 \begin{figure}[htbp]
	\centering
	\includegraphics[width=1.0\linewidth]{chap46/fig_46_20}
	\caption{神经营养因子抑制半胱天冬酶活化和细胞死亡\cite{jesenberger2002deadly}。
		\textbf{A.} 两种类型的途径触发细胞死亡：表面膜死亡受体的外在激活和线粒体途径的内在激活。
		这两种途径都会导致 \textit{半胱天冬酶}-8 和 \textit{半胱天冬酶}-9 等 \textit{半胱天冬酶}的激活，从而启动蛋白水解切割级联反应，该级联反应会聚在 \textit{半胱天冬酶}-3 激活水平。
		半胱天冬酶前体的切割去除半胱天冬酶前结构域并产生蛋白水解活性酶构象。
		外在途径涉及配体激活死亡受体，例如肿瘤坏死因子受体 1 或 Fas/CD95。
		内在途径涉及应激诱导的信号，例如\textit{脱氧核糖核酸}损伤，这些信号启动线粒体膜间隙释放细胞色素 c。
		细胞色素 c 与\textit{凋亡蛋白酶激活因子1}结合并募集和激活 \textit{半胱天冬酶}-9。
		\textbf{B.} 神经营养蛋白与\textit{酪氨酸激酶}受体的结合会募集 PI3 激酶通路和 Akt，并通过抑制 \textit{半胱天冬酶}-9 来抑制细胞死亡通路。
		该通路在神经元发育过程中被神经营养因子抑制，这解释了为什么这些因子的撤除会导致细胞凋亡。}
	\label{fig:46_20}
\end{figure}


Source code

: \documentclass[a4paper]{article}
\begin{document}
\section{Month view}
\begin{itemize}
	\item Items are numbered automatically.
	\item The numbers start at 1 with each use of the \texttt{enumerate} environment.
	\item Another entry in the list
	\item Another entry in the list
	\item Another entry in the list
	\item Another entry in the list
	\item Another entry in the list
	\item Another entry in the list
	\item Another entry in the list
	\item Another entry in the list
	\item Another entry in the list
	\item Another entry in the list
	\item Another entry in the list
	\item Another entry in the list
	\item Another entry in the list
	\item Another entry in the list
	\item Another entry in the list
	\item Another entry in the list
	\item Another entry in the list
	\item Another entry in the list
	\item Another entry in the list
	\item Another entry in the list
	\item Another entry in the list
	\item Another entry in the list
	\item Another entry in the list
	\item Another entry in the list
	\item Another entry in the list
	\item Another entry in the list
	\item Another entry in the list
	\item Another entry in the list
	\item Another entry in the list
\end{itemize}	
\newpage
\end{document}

▸ **Exercise description**
Scan the material for the word "begin". Return every line where it is found.

▸ **Your solution**
 \begin{figure}[htbp]
\begin{document}
\begin{itemize}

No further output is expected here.